108 Cal. App. 2d 12 | Cal. Ct. App. | 1951

GRIFFIN, J.

This case is not a stranger to this court. (See Wilkins v. Wilkins, 95 Cal.App.2d 605 [213 P.2d 748]; Wilkins v. Wilkins, 95 Cal.App.2d 611 [213 P.2d 752]; and Wilkins v. Wilkins, 100 Cal.App.2d 730 [224 P.2d 371].)

It appears from the certificate of the clerk of the superior court that appellant Albert John Wilkins did, on May 10, 1951, file a notice of appeal from an order of the superior court entered on March 14, 1951, denying his motion to vacate and recall a writ of execution. Notice of such order was given to the attorney for defendant by mail on the same day. On May 21, 1951, defendant gave notice to the clerk to prepare a clerk’s transcript. The transcript was prepared but was not forwarded to the District Court of Appeal because of “the request of Mr. Leppek,” attorney for defendant, that the clerk hold it until he ordered it transmitted to this court.

*13Thereafter, on November 13, 1951, plaintiff moved to dismiss the appeal on the grounds: (1) that no notice to prepare a clerk’s transcript, was served upon plaintiff as required by rule 5(a) of the Rules on Appeal; (2) that appellant has not prosecuted the appeal with reasonable diligence; and (3) that the notice to prepare a clerk’s transcript was not filed within the time prescribed by rule 5(a) of said rules.

Apparently no service of a copy of the notice to prepare transcript was made on the attorney for plaintiff. It appears now that counsel for the defendant is ready to file the clerk’s transcript without the plaintiff having the opportunity under rule 5 to have included in said transcript such papers and records as she might desire. It affirmatively appears that counsel for defendant did notify the clerk of the court not to immediately transmit the transcript to the reviewing court and that such failure to do so was the fault of counsel for appellant and not of the court or the officer charged with that duty. Under rule 10(a) of the Rules on Appeal, the proceeding therefore may be dismissed.
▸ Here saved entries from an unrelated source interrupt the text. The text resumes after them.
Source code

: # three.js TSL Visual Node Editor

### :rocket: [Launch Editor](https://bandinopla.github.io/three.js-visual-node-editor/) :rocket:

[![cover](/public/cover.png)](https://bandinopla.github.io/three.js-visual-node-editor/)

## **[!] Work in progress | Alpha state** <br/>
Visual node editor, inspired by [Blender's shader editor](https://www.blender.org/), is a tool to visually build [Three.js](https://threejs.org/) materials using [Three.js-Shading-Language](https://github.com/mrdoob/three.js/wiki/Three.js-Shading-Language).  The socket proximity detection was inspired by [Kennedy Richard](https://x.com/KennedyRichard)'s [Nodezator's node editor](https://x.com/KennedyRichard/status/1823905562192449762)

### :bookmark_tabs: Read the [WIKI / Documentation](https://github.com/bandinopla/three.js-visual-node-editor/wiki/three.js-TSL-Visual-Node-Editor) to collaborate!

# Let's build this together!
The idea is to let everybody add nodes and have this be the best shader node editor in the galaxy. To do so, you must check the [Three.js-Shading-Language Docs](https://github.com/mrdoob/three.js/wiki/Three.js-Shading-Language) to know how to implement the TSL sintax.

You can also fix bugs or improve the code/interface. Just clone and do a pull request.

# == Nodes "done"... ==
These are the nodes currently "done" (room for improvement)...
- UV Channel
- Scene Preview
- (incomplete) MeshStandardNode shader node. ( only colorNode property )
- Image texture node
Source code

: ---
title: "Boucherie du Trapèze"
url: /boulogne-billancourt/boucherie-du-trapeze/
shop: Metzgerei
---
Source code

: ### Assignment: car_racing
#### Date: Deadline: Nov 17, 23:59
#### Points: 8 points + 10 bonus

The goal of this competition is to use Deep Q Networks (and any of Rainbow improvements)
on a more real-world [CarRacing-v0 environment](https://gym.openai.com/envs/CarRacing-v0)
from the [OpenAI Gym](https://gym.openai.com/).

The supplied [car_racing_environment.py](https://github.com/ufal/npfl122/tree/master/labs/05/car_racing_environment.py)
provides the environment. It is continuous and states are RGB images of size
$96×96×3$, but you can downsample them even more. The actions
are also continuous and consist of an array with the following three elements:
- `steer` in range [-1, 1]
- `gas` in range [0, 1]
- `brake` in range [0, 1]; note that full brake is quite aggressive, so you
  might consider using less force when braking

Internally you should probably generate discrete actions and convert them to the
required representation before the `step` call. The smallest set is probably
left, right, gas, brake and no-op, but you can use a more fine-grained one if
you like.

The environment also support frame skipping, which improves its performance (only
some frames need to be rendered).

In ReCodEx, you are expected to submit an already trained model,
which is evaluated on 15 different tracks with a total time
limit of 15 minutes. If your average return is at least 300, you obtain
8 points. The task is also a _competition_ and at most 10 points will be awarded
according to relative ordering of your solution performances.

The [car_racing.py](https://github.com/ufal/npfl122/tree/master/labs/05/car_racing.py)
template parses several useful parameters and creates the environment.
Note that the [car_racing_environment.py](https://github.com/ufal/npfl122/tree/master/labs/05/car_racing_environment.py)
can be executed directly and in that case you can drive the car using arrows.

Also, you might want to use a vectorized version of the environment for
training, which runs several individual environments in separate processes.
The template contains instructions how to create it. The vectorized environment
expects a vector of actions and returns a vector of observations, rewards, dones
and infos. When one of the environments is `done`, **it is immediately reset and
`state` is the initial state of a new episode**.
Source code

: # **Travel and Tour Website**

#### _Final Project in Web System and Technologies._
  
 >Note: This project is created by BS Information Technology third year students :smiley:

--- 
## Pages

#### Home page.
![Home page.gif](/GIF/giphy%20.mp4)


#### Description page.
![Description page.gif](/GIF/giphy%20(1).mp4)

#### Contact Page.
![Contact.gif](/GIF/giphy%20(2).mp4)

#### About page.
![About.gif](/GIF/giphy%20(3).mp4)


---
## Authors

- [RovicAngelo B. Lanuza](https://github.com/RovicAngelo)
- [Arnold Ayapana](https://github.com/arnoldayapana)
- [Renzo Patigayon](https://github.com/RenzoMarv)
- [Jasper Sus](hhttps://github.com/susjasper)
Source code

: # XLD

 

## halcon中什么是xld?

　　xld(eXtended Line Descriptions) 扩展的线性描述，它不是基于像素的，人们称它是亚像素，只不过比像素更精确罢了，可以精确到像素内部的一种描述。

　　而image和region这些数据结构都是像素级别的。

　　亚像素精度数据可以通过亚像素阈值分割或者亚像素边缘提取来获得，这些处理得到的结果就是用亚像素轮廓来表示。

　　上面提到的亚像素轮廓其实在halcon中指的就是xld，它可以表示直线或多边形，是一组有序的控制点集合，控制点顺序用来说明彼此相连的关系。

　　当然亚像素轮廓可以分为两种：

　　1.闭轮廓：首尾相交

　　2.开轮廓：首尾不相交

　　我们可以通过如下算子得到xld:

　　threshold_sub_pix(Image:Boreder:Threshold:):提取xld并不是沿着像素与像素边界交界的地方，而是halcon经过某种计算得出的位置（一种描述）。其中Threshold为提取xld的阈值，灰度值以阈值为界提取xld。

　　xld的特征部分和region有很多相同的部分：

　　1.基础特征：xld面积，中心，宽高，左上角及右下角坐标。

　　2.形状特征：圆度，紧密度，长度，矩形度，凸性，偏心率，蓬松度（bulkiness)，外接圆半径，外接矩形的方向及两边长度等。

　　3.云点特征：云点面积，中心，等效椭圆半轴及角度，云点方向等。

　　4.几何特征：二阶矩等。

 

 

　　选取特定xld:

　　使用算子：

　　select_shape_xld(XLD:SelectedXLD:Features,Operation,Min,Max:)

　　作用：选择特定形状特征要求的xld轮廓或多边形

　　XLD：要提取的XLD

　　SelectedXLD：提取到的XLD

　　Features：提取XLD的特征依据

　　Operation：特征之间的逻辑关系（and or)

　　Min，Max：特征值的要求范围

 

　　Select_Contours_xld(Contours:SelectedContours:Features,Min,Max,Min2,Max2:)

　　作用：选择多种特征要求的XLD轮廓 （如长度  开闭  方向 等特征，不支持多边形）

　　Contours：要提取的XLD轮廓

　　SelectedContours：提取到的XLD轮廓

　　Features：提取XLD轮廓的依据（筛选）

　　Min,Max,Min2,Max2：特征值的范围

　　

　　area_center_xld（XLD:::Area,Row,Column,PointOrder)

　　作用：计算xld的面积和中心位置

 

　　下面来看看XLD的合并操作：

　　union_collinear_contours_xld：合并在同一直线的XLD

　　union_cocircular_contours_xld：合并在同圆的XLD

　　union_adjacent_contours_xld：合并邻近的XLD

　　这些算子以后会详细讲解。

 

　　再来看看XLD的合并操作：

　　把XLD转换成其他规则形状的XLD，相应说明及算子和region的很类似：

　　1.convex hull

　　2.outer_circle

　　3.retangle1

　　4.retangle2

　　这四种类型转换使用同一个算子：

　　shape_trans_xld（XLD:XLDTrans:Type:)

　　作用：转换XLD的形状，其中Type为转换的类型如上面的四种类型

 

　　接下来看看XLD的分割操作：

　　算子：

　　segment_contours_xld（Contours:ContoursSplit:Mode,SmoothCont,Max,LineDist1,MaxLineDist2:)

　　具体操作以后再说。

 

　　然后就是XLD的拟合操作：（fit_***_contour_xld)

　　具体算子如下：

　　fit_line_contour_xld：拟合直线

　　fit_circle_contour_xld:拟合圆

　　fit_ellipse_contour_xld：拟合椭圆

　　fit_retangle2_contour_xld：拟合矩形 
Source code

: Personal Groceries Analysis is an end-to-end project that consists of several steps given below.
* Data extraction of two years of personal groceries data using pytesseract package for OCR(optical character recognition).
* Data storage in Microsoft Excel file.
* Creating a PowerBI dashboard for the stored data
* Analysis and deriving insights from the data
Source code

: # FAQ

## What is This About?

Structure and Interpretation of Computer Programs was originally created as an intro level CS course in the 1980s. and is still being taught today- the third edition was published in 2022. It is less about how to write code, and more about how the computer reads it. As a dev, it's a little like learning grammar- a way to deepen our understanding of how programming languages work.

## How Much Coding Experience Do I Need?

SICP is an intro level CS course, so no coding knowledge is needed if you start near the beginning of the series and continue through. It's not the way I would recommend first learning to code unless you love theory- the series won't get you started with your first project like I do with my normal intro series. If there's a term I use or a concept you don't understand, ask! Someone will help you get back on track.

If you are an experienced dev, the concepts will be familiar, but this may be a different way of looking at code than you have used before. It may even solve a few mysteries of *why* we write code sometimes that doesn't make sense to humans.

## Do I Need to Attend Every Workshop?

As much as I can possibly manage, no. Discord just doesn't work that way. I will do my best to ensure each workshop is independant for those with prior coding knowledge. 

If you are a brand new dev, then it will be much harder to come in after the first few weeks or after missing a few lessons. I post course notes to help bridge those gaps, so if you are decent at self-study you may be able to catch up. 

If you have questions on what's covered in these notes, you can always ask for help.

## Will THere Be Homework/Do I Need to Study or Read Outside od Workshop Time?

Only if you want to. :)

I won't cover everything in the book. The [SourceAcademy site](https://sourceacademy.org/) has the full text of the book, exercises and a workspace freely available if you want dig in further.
Defendant endeavors to justify his delay and neglect by reason of some claimed settlement the parties were attempting to negotiate between them in another action or proceeding, and contends that he was awaiting the outcome of such a settlement before perfecting his appeal. Counsel for plaintiff states that nothing in that proceeding is dependent on the outcome of this appeal but that the appellant in the instant action is only endeavoring to further prolong the time for collection of support money due her from 1943 to 1948 under the decree of the court, and that these several appeals have worked a hardship on her due to her being destitute and having to rely on relatives and friends to exist.

The question on appeal which appellant desires to present is whether or not the court abused its discretion in allowing plaintiff $1,550 of the total amount claimed. As will appear from the facts recited in the former opinions, this litigation should terminate at some appropriate time. The delay in perfecting the appeal, under the circumstances, appears to be inexcusable and might well indicate it was instituted for the purpose of effecting a compromise or settlement or to further harass the plaintiff.

Motion to dismiss appeal granted.

Barnard, P. J., and Mussell, J., concurred.